上写真=鋭いドリブルが目を奪う。マテウスが好調だ(写真◎J.LEAGUE)

59分のコンビネーション

 名古屋グランパスの好調を紐解いていくと、大きな魅力になっているのが攻撃を司る選手たちのカラフルな個性だ。

 1-0で勝利を収めたJ1第5節のサガン鳥栖戦では、前方にマテウス、阿部浩之、相馬勇紀、山崎凌吾を配置し、前田直輝、ガブリエル・シャビエルが途中出場、この試合は契約の問題で出場できなかった金崎夢生もいて、ボランチの米本拓司や稲垣祥、途中出場のジョアン・シミッチの攻撃力が彼らをサポートし、サイドバックの成瀬竣平、吉田豊のオーバーラップも飛び出してくる。しかも、センターバックの丸山祐市と中谷進之介も常に崩しのパスを狙っているとあって、リアルに「どこからでも狙えるチーム」なのである。

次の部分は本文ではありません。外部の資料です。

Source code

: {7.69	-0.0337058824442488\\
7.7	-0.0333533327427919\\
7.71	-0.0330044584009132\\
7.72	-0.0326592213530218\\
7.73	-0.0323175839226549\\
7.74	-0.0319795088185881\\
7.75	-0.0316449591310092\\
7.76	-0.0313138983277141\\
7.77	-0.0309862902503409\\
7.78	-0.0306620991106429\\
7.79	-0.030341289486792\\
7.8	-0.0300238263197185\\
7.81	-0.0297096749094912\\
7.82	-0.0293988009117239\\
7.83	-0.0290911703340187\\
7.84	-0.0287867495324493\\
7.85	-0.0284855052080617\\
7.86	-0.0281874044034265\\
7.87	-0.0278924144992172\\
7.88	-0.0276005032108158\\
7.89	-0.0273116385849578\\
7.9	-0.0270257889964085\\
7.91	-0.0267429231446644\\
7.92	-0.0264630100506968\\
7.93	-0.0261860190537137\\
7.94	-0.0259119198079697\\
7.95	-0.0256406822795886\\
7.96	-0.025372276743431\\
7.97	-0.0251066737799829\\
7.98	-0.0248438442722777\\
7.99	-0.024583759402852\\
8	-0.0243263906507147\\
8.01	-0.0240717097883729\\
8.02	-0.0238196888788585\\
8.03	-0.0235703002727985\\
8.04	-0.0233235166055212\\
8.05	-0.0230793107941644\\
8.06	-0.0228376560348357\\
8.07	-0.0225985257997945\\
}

「攻撃面の選手がクオリティーが高いと思います。前に絡む選手がたくさんいる中で、どのメンバーが出てもいいプレーを見せてくれるという期待が高いんです。そこがストロングポイントですね。前線でいいコンビネーションができているので、このままやり続けていきたい」

 ピッチの中でマテウスもそう実感しているのだから、見ている方も楽しいに決まっている。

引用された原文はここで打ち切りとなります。